## Exercise prompt
Every line holding the word "date" should be copied from the material.
===============
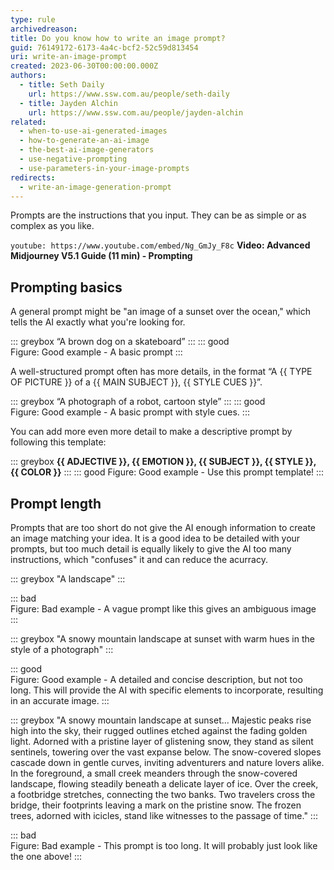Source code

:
 ```yaml
---
type: rule
archivedreason:
title: Do you know how to write an image prompt?
guid: 76149172-6173-4a4c-bcf2-52c59d813454
uri: write-an-image-prompt
created: 2023-06-30T00:00:00.000Z
authors: 
  - title: Seth Daily
    url: https://www.ssw.com.au/people/seth-daily
  - title: Jayden Alchin
    url: https://www.ssw.com.au/people/jayden-alchin
related:
  - when-to-use-ai-generated-images
  - how-to-generate-an-ai-image
  - the-best-ai-image-generators
  - use-negative-prompting
  - use-parameters-in-your-image-prompts
redirects:
  - write-an-image-generation-prompt
---
```


Prompts are the instructions that you input. They can be as simple or as complex as you like.

<!--endintro-->

`youtube: https://www.youtube.com/embed/Ng_GmJy_F8c`
**Video: Advanced Midjourney V5.1 Guide (11 min) - Prompting**

## Prompting basics

A general prompt might be "an image of a sunset over the ocean," which tells the AI exactly what you're looking for.

::: greybox
“A brown dog on a skateboard”
:::
::: good  
Figure: Good example - A basic prompt
:::

A well-structured prompt often has more details, in the format “A {{ TYPE OF PICTURE }} of a {{ MAIN SUBJECT }}, {{ STYLE CUES }}”.

::: greybox
“A photograph of a robot, cartoon style”
:::
::: good  
Figure: Good example - A basic prompt with style cues.
:::

You can add more even more detail to make a descriptive prompt by following this template:

::: greybox
**{{ ADJECTIVE }}, {{ EMOTION }}, {{ SUBJECT }}, {{ STYLE }}, {{ COLOR }}**
:::
::: good
Figure: Good example - Use this prompt template!
:::

## Prompt length

Prompts that are too short do not give the AI enough information to create an image matching your idea. It is a good idea to be detailed with your prompts, but too much detail is equally likely to give the AI too many instructions, which "confuses" it and can reduce the acurracy.

::: greybox
"A landscape"
:::

::: bad  
Figure: Bad example - A vague prompt like this gives an ambiguous image
:::

::: greybox
"A snowy mountain landscape at sunset with warm hues in the style of a photograph"
:::

::: good  
Figure: Good example - A detailed and concise description, but not too long. This will provide the AI with specific elements to incorporate, resulting in an accurate image.
:::

::: greybox
"A snowy mountain landscape at sunset... Majestic peaks rise high into the sky, their rugged outlines etched against the fading golden light. Adorned with a pristine layer of glistening snow, they stand as silent sentinels, towering over the vast expanse below. The snow-covered slopes cascade down in gentle curves, inviting adventurers and nature lovers alike. In the foreground, a small creek meanders through the snow-covered landscape, flowing steadily beneath a delicate layer of ice. Over the creek, a footbridge stretches, connecting the two banks. Two travelers cross the bridge, their footprints leaving a mark on the pristine snow. The frozen trees, adorned with icicles, stand like witnesses to the passage of time."
:::

::: bad  
Figure: Bad example - This prompt is too long. It will probably just look like the one above!
:::
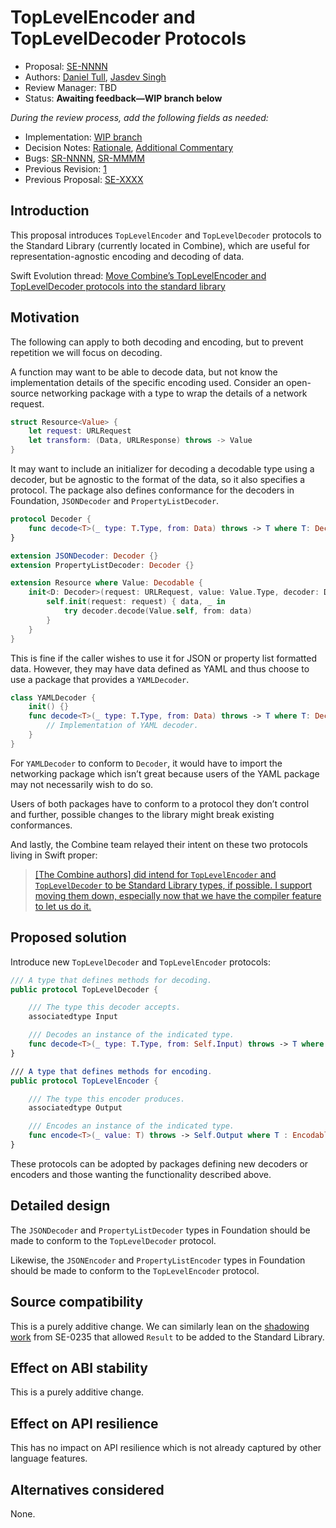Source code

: # TopLevelEncoder and TopLevelDecoder Protocols

* Proposal: [SE-NNNN](NNNN-filename.md)
* Authors: [Daniel Tull](https://github.com/danielctull), [Jasdev Singh](https://github.com/jasdev)
* Review Manager: TBD
* Status: **Awaiting feedback—WIP branch below**

*During the review process, add the following fields as needed:*

* Implementation: [WIP branch](https://github.com/apple/swift/compare/master...jasdev:master)
* Decision Notes: [Rationale](https://forums.swift.org/), [Additional Commentary](https://forums.swift.org/)
* Bugs: [SR-NNNN](https://bugs.swift.org/browse/SR-NNNN), [SR-MMMM](https://bugs.swift.org/browse/SR-MMMM)
* Previous Revision: [1](https://github.com/apple/swift-evolution/blob/...commit-ID.../proposals/NNNN-filename.md)
* Previous Proposal: [SE-XXXX](XXXX-filename.md)

## Introduction

This proposal introduces `TopLevelEncoder` and `TopLevelDecoder` protocols to the Standard Library (currently located in Combine), which are useful for representation-agnostic encoding and decoding of data.

Swift Evolution thread: [Move Combine’s TopLevelEncoder and TopLevelDecoder protocols into the standard library](https://forums.swift.org/t/move-combines-toplevelencoder-and-topleveldecoder-protocols-into-the-standard-library/32494)

## Motivation

The following can apply to both decoding and encoding, but to prevent repetition we will focus on decoding.

A function may want to be able to decode data, but not know the implementation details of the specific encoding used. Consider an open-source networking package with a type to wrap the details of a network request.

```swift
struct Resource<Value> {
    let request: URLRequest
    let transform: (Data, URLResponse) throws -> Value
}
```

It may want to include an initializer for decoding a decodable type using a decoder, but be agnostic to the format of the data, so it also specifies a protocol. The package also defines conformance for the decoders in Foundation, `JSONDecoder` and `PropertyListDecoder`.

```swift
protocol Decoder {
    func decode<T>(_ type: T.Type, from: Data) throws -> T where T: Decodable
}

extension JSONDecoder: Decoder {}
extension PropertyListDecoder: Decoder {}

extension Resource where Value: Decodable {
    init<D: Decoder>(request: URLRequest, value: Value.Type, decoder: D) {
        self.init(request: request) { data, _ in
            try decoder.decode(Value.self, from: data)
        }
    }
}
```

This is fine if the caller wishes to use it for JSON or property list formatted data. However, they may have data defined as YAML and thus choose to use a package that provides a `YAMLDecoder`.

```swift
class YAMLDecoder {
    init() {}
    func decode<T>(_ type: T.Type, from: Data) throws -> T where T: Decodable {
        // Implementation of YAML decoder.
    }
}
```

For `YAMLDecoder` to conform to `Decoder`, it would have to import the networking package which isn’t great because users of the YAML package may not necessarily wish to do so.

Users of both packages have to conform to a protocol they don’t control and further, possible changes to the library might break existing conformances.

And lastly, the Combine team relayed their intent on these two protocols living in Swift proper:

> [\[The Combine authors\] did intend for `TopLevelEncoder` and `TopLevelDecoder` to be Standard Library types, if possible. I support moving them down, especially now that we have the compiler feature to let us do it.](https://forums.swift.org/t/move-combines-toplevelencoder-and-topleveldecoder-protocols-into-the-standard-library/32494/9)

## Proposed solution

Introduce new `TopLevelDecoder` and `TopLevelEncoder` protocols:

```swift
/// A type that defines methods for decoding.
public protocol TopLevelDecoder {

    /// The type this decoder accepts.
    associatedtype Input

    /// Decodes an instance of the indicated type.
    func decode<T>(_ type: T.Type, from: Self.Input) throws -> T where T: Decodable
}

/// A type that defines methods for encoding.
public protocol TopLevelEncoder {

    /// The type this encoder produces.
    associatedtype Output

    /// Encodes an instance of the indicated type.
    func encode<T>(_ value: T) throws -> Self.Output where T : Encodable
}
```

These protocols can be adopted by packages defining new decoders or encoders and those wanting the functionality described above.

## Detailed design

The `JSONDecoder` and `PropertyListDecoder` types in Foundation should be made to conform to the `TopLevelDecoder` protocol.

Likewise, the `JSONEncoder` and `PropertyListEncoder` types in Foundation should be made to conform to the `TopLevelEncoder` protocol.

## Source compatibility

This is a purely additive change. We can similarly lean on the [shadowing work](https://github.com/apple/swift-evolution/blob/b394ae8fff585c8fdc27a50422ea8a90f13138d2/proposals/0235-add-result.md#source-compatibility) from SE-0235 that allowed `Result` to be added to the Standard Library.

## Effect on ABI stability

This is a purely additive change.

## Effect on API resilience

This has no impact on API resilience which is not already captured by other language features.

## Alternatives considered

None.

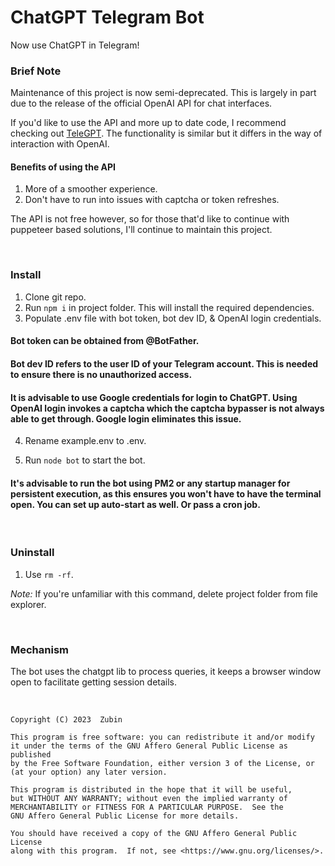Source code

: # ChatGPT Telegram Bot

Now use ChatGPT in Telegram!

### Brief Note

Maintenance of this project is now semi-deprecated. This is largely in part due to the release of the official OpenAI API for chat interfaces.

If you'd like to use the API and more up to date code, I recommend checking out [TeleGPT](https://github.com/Grahtni/telegpt). The functionality is similar but it differs in the way of interaction with OpenAI.

#### Benefits of using the API

1. More of a smoother experience.
2. Don't have to run into issues with captcha or token refreshes.

The API is not free however, so for those that'd like to continue with puppeteer based solutions, I'll continue to maintain this project.

<br>

### Install

1. Clone git repo.
2. Run ```npm i``` in project folder. This will install the required dependencies.
3. Populate .env file with bot token, bot dev ID, & OpenAI login credentials.

#### Bot token can be obtained from @BotFather.

#### Bot dev ID refers to the user ID of your Telegram account. This is needed to ensure there is no unauthorized access.

#### It is advisable to use Google credentials for login to ChatGPT. Using OpenAI login invokes a captcha which the captcha bypasser is not always able to get through. Google login eliminates this issue.

4. Rename example.env to .env.

5. Run ```node bot``` to start the bot.

#### It's advisable to run the bot using PM2 or any startup manager for persistent execution, as this ensures you won't have to have the terminal open. You can set up auto-start as well. Or pass a cron job.

<br>

### Uninstall

1. Use ```rm -rf```.

*Note:* If you're unfamiliar with this command, delete project folder from file explorer.

<br>

### Mechanism

The bot uses the chatgpt lib to process queries, it keeps a browser window open to facilitate getting session details.

<br>


    Copyright (C) 2023  Zubin

    This program is free software: you can redistribute it and/or modify
    it under the terms of the GNU Affero General Public License as published
    by the Free Software Foundation, either version 3 of the License, or
    (at your option) any later version.

    This program is distributed in the hope that it will be useful,
    but WITHOUT ANY WARRANTY; without even the implied warranty of
    MERCHANTABILITY or FITNESS FOR A PARTICULAR PURPOSE.  See the
    GNU Affero General Public License for more details.

    You should have received a copy of the GNU Affero General Public License
    along with this program.  If not, see <https://www.gnu.org/licenses/>.

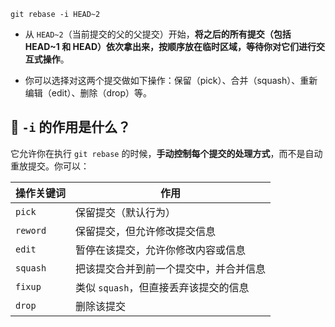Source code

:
 ```
git rebase -i HEAD~2
```
- 从 `HEAD~2`（当前提交的父的父提交）开始，**将之后的所有提交（包括 HEAD~1 和 HEAD）依次拿出来，按顺序放在临时区域，等待你对它们进行交互式操作**。
    
- 你可以选择对这两个提交做如下操作：保留（pick）、合并（squash）、重新编辑（edit）、删除（drop）等。

## 🎯 `-i` 的作用是什么？

它允许你在执行 `git rebase` 的时候，**手动控制每个提交的处理方式**，而不是自动重放提交。你可以：

|操作关键词|作用|
|---|---|
|`pick`|保留提交（默认行为）|
|`reword`|保留提交，但允许修改提交信息|
|`edit`|暂停在该提交，允许你修改内容或信息|
|`squash`|把该提交合并到前一个提交中，并合并信息|
|`fixup`|类似 `squash`，但直接丢弃该提交的信息|
|`drop`|删除该提交|
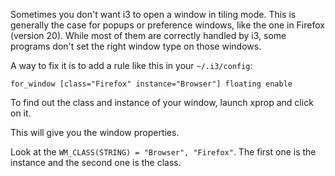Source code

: <!-- 
.. title: i3: force specific windows as always floating
.. slug: i3-force-specific-windows-as-always-floating
.. date: 2013-04-28T00:00:00+02:00
.. tags: archlinux, i3
.. link: 
.. description: 
.. type: text
-->

Sometimes you don't want i3 to open a window in tiling mode. This is generally
the case for popups or preference windows, like the one in Firefox (version 20).
While most of them are correctly handled by i3, some programs don't set the
right window type on those windows.

A way to fix it is to add a rule like this in your `~/.i3/config`:

```
for_window [class="Firefox" instance="Browser"] floating enable
```

To find out the class and instance of your window, launch xprop and click on it.

This will give you the window properties.

Look at the `WM_CLASS(STRING) = "Browser", "Firefox"`. The first one is the
instance and the second one is the class.
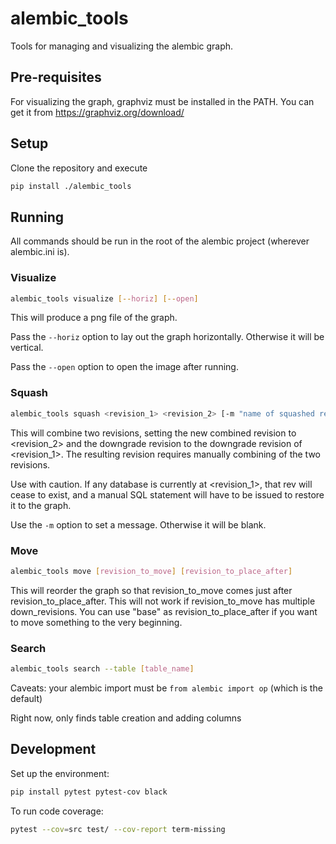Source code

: # alembic_tools

Tools for managing and visualizing the alembic graph.

## Pre-requisites

For visualizing the graph, graphviz must be installed in the PATH. You can get it from https://graphviz.org/download/

## Setup

Clone the repository and execute

```bash
pip install ./alembic_tools
```

## Running

All commands should be run in the root of the alembic project (wherever alembic.ini is).

### Visualize

```bash
alembic_tools visualize [--horiz] [--open]
```

This will produce a png file of the graph.

Pass the `--horiz` option to lay out the graph horizontally. Otherwise it will be vertical.

Pass the `--open` option to open the image after running.

### Squash

```bash
alembic_tools squash <revision_1> <revision_2> [-m "name of squashed revision"]
```

This will combine two revisions, setting the new combined revision to <revision_2> and the downgrade revision to the downgrade revision of <revision_1>. The resulting revision requires manually combining of the two revisions.

Use with caution. If any database is currently at <revision_1>, that rev will cease to exist, and a manual SQL statement will have to be issued to restore it to the graph.

Use the `-m` option to set a message. Otherwise it will be blank.

### Move

```bash
alembic_tools move [revision_to_move] [revision_to_place_after]
```

This will reorder the graph so that revision_to_move comes just after revision_to_place_after. This will not
work if revision_to_move has multiple down_revisions. You can use "base" as revision_to_place_after if you want
to move something to the very beginning.

### Search

```bash
alembic_tools search --table [table_name]
```

Caveats: your alembic import must be `from alembic import op` (which is the default)

Right now, only finds table creation and adding columns

## Development

Set up the environment:

```bash
pip install pytest pytest-cov black
```

To run code coverage:

```bash
pytest --cov=src test/ --cov-report term-missing
```
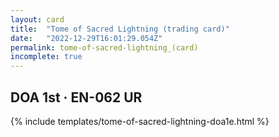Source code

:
 ```yaml
---
layout: card
title:  "Tome of Sacred Lightning (trading card)"
date:   "2022-12-29T16:01:29.054Z"
permalink: tome-of-sacred-lightning_(card)
incomplete: true
---
```


## DOA 1st &middot; EN-062 UR

{% include templates/tome-of-sacred-lightning-doa1e.html %}
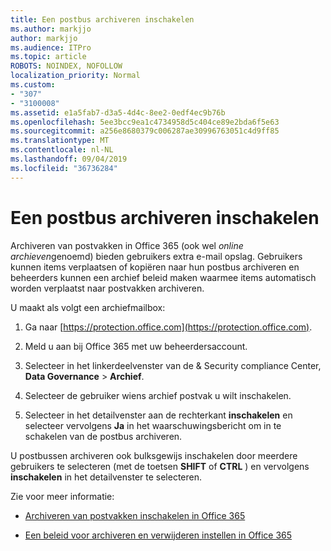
 ```yaml
---
title: Een postbus archiveren inschakelen
ms.author: markjjo
author: markjjo
ms.audience: ITPro
ms.topic: article
ROBOTS: NOINDEX, NOFOLLOW
localization_priority: Normal
ms.custom:
- "307"
- "3100008"
ms.assetid: e1a5fab7-d3a5-4d4c-8ee2-0edf4ec9b76b
ms.openlocfilehash: 5ee3bcc9ea1c4734958d5c404ce89e2bda6f5e63
ms.sourcegitcommit: a256e8680379c006287ae30996763051c4d9ff85
ms.translationtype: MT
ms.contentlocale: nl-NL
ms.lasthandoff: 09/04/2019
ms.locfileid: "36736284"
---
```

# <a name="enable-an-archive-mailbox"></a>Een postbus archiveren inschakelen

Archiveren van postvakken in Office 365 (ook wel *online archieven*genoemd) bieden gebruikers extra e-mail opslag. Gebruikers kunnen items verplaatsen of kopiëren naar hun postbus archiveren en beheerders kunnen een archief beleid maken waarmee items automatisch worden verplaatst naar postvakken archiveren.
  
U maakt als volgt een archiefmailbox:
  
1. Ga naar [https://protection.office.com](https://protection.office.com).

2. Meld u aan bij Office 365 met uw beheerdersaccount.

3. Selecteer in het linkerdeelvenster van de &amp; Security compliance Center, **Data Governance** \> **Archief**.

4. Selecteer de gebruiker wiens archief postvak u wilt inschakelen.

5. Selecteer in het detailvenster aan de rechterkant **inschakelen** en selecteer vervolgens **Ja** in het waarschuwingsbericht om in te schakelen van de postbus archiveren.

U postbussen archiveren ook bulksgewijs inschakelen door meerdere gebruikers te selecteren (met de toetsen **SHIFT** of **CTRL** ) en vervolgens **inschakelen** in het detailvenster te selecteren.
  
Zie voor meer informatie:
  
- [Archiveren van postvakken inschakelen in Office 365](https://docs.microsoft.com/office365/securitycompliance/enable-archive-mailboxes)

- [Een beleid voor archiveren en verwijderen instellen in Office 365](https://docs.microsoft.com//office365/securitycompliance/set-up-an-archive-and-deletion-policy-for-mailboxes)
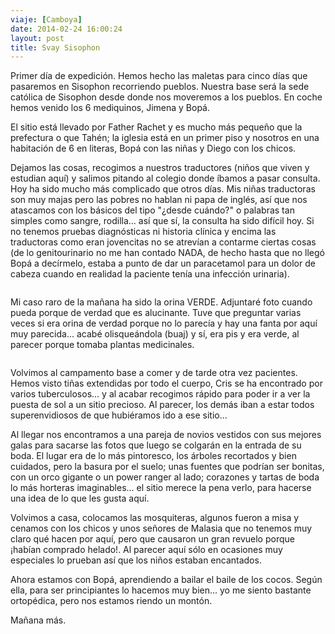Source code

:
 ```yaml
---
viaje: [Camboya]
date: 2014-02-24 16:00:24
layout: post
title: Svay Sisophon
---
```

<p>Primer día de expedición. Hemos hecho las maletas para cinco días que pasaremos en Sisophon recorriendo pueblos. Nuestra base será la sede católica de Sisophon desde donde nos moveremos a los pueblos. En coche hemos venido los 6 mediquinos, Jimena y Bopá.</p>
<p>El sitio está llevado por Father Rachet y es mucho más pequeño que la prefectura o que Tahén; la iglesia está en un primer piso y nosotros en una habitación de 6 en literas, Bopá con las niñas y Diego con los chicos.</p>
<p>Dejamos las cosas, recogimos a nuestros traductores (niños que viven y estudian aquí) y salimos pitando al colegio donde íbamos a pasar consulta. Hoy ha sido mucho más complicado que otros días. Mis niñas traductoras son muy majas pero las pobres no hablan ni papa de inglés, así que nos atascamos con los básicos del tipo "¿desde cuándo?" o palabras tan simples como sangre, rodilla... así que sí, la consulta ha sido difícil hoy. Si no tenemos pruebas diagnósticas ni historia clínica y encima las traductoras como eran jovencitas no se atrevían a contarme ciertas cosas (de lo genitourinario no me han contado NADA, de hecho hasta que no llegó Bopá a decírmelo, estaba a punto de dar un paracetamol para un dolor de cabeza cuando en realidad la paciente tenía una infección urinaria).</p>
<p><img src="https://lh5.ggpht.com/W4tH6cbD0MvHwk83mhGEmcwpgTmWgBlJybMqT5X0FlsfjBK2Z5l3w0FmMCQMFG7MFpbXO59uHddSpC8Lw_ZpSQ" alt="" data-key="5140145"></p>
<p>Mi caso raro de la mañana ha sido la orina VERDE. Adjuntaré foto cuando pueda porque de verdad que es alucinante. Tuve que preguntar varias veces si era orina de verdad porque no lo parecía y hay una fanta por aquí muy parecida... acabé olisqueándola (buaj) y sí, era pis y era verde, al parecer porque tomaba plantas medicinales.</p>
<p><img src="https://lh3.ggpht.com/Xn7U9Zsobb-SeCb6OzMmpKG5cS0r9jFQaoLU6Q06zh3X6iYIUdM3NGbZQdfysbDaeXTDTAVGRxY4apC_Hj3K7Q" alt="" data-key="6070010"></p>
<p>Volvimos al campamento base a comer y de tarde otra vez pacientes. Hemos visto tiñas extendidas por todo el cuerpo, Cris se ha encontrado por varios tuberculosos... y al acabar recogimos rápido para poder ir a ver la puesta de sol a un sitio precioso. Al parecer, los demás iban a estar todos superenvidiosos de que hubiéramos ido a ese sitio...</p>
<p>Al llegar nos encontramos a una pareja de novios vestidos con sus mejores galas para sacarse las fotos que luego se colgarán en la entrada de su boda. El lugar era de lo más pintoresco, los árboles recortados y bien cuidados, pero la basura por el suelo; unas fuentes que podrían ser bonitas, con un orco gigante o un power ranger al lado; corazones y tartas de boda lo más horteras imaginables... el sitio merece la pena verlo, para hacerse una idea de lo que les gusta aquí.</p>
<p>Volvimos a casa, colocamos las mosquiteras, algunos fueron a misa y cenamos con los chicos y unos señores de Malasia que no tenemos muy claro qué hacen por aquí, pero que causaron un gran revuelo porque ¡habían comprado helado!. Al parecer aquí sólo en ocasiones muy especiales lo prueban así que los niños estaban encantados.</p>
<p>Ahora estamos con Bopá, aprendiendo a bailar el baile de los cocos. Según ella, para ser principiantes lo hacemos muy bien... yo me siento bastante ortopédica, pero nos estamos riendo un montón.</p>
<p>Mañana más.</p>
===============
## Solved problem
If you'd like to use the API and more up to date code, I recommend checking out [TeleGPT](https://github.com/Grahtni/telegpt). The functionality is similar but it differs in the way of interaction with OpenAI.
.. date: 2013-04-28T00:00:00+02:00
date:   "2022-12-29T16:01:29.054Z"
date: 2014-02-24 16:00:24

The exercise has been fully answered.